組織に所属していても、ベンチャー企業を中心に、自由度の高い働き方をしている人は多い。リクルートや外資コンサルなど1千人規模の企業でも、かなり若い段階から、個人プレーの要素が入る。三菱商事のように、個人がリスクをとれず、組織決定に従って社内向けの報告や稟議の日々を送ることについては、確かに安定はしているものの、「もっと仕事を任されたい」「もっと自分の意志と決断で動きたい」というハイスペックなタイプにとっては、ジレンマも感じるという。

「直接、聞いたわけではないですが、日々の会話のなかから感じるのは、自分も含め、こうした仕事環境に悩んでいる同期が多い、ということです。ホントにこのままでいいの?という感じ。漠然とした『飼い殺し感』は、6~7年目くらいから出てきます。特に、管理部門に所属している人には多いはずです」(同)

OB訪問と採用における位置づけ

商社の仕事は、今でも政治家との関係が重要な仕事で、三菱商事も各国の国策に絡む仕事を多数、手掛けている。ロシアの天然資源(石油・天然ガス)をめぐっては「サハリンII」に出資しており、ブルネイLNG(液化天然ガス)プロジェクトはブルネイ政府・シェルとの共同出資事業だ。

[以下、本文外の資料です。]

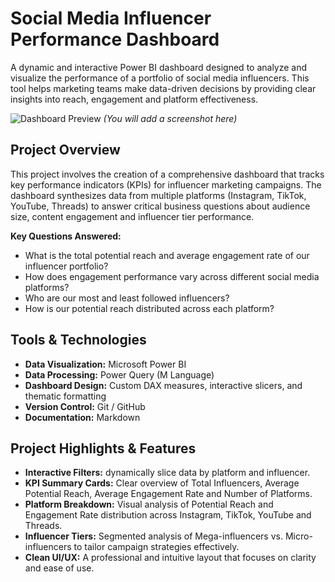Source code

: # Social Media Influencer Performance Dashboard

A dynamic and interactive Power BI dashboard designed to analyze and visualize the performance of a portfolio of social media influencers. This tool helps marketing teams make data-driven decisions by providing clear insights into reach, engagement and platform effectiveness.

![Dashboard Preview](images/dashboard-preview.png) *(You will add a screenshot here)*

## Project Overview

This project involves the creation of a comprehensive dashboard that tracks key performance indicators (KPIs) for influencer marketing campaigns. The dashboard synthesizes data from multiple platforms (Instagram, TikTok, YouTube, Threads) to answer critical business questions about audience size, content engagement and influencer tier performance.

**Key Questions Answered:**
- What is the total potential reach and average engagement rate of our influencer portfolio?
- How does engagement performance vary across different social media platforms?
- Who are our most and least followed influencers?
- How is our potential reach distributed across each platform?

## Tools & Technologies

- **Data Visualization:** Microsoft Power BI
- **Data Processing:** Power Query (M Language)
- **Dashboard Design:** Custom DAX measures, interactive slicers, and thematic formatting
- **Version Control:** Git / GitHub
- **Documentation:** Markdown

## Project Highlights & Features

- **Interactive Filters:** dynamically slice data by platform and influencer.
- **KPI Summary Cards:** Clear overview of Total Influencers, Average Potential Reach, Average Engagement Rate and Number of Platforms.
- **Platform Breakdown:** Visual analysis of Potential Reach and Engagement Rate distribution across Instagram, TikTok, YouTube and Threads.
- **Influencer Tiers:** Segmented analysis of Mega-influencers vs. Micro-influencers to tailor campaign strategies effectively.
- **Clean UI/UX:** A professional and intuitive layout that focuses on clarity and ease of use.



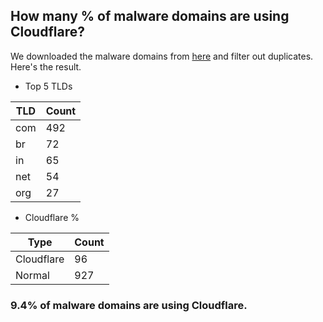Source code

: ## How many % of malware domains are using Cloudflare?


We downloaded the malware domains from [here](https://urlhaus.abuse.ch) and filter out duplicates.
Here's the result.


[//]: # (start replacement)


- Top 5 TLDs

| TLD | Count |
| --- | --- |
| com | 492 |
| br | 72 |
| in | 65 |
| net | 54 |
| org | 27 |


- Cloudflare %

| Type | Count |
| --- | --- |
| Cloudflare | 96 |
| Normal | 927 |


### 9.4% of malware domains are using Cloudflare.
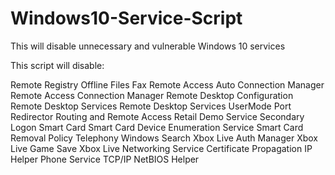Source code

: # Windows10-Service-Script
This will disable unnecessary and vulnerable Windows 10 services

This script will disable:

Remote Registry
Offline Files
Fax
Remote Access Auto Connection Manager
Remote Access Connection Manager
Remote Desktop Configuration
Remote Desktop Services
Remote Desktop Services UserMode Port Redirector
Routing and Remote Access
Retail Demo Service
Secondary Logon
Smart Card
Smart Card Device Enumeration Service
Smart Card Removal Policy
Telephony
Windows Search
Xbox Live Auth Manager
Xbox Live Game Save
Xbox Live Networking Service
Certificate Propagation
IP Helper
Phone Service
TCP/IP NetBIOS Helper
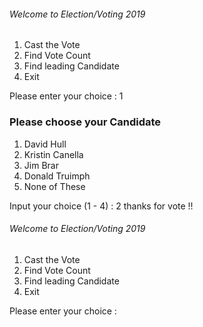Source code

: ###### Welcome to Election/Voting 2019 #####

 1. Cast the Vote
 2. Find Vote Count
 3. Find leading Candidate
 0. Exit

 Please enter your choice : 1
 ### Please choose your Candidate ####


 1. David Hull
 2. Kristin Canella
 3. Jim Brar
 4. Donald Truimph
 5. None of These

 Input your choice (1 - 4) : 2
 thanks for vote !!

 ###### Welcome to Election/Voting 2019 #####

 1. Cast the Vote
 2. Find Vote Count
 3. Find leading Candidate
 0. Exit

 Please enter your choice : 
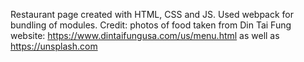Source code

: Restaurant page created with HTML, CSS and JS. Used webpack for bundling of modules.
Credit: photos of food taken from Din Tai Fung website: https://www.dintaifungusa.com/us/menu.html as well as https://unsplash.com
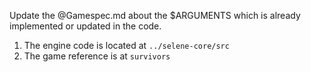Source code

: Update the @Gamespec.md about the $ARGUMENTS which is already implemented or updated in the code.

1. The engine code is located at `../selene-core/src`
2. The game reference is at `survivors`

このため、政界からのコネ入社が目立った。民主党の寺田学衆院議員(元秋田県知事・寺田典城氏の息子)は中央大学卒業後、2001年に新卒で三菱商事に入社。入社3年目に地盤を継いで当選、民主党政権では、史上最年少で首相補佐官となった。自民党の後藤田正純衆院議員(後藤田正晴の親族)も、慶応大学卒業後、93年に三菱商事に入社。2000年に地盤を継いで代議士となった。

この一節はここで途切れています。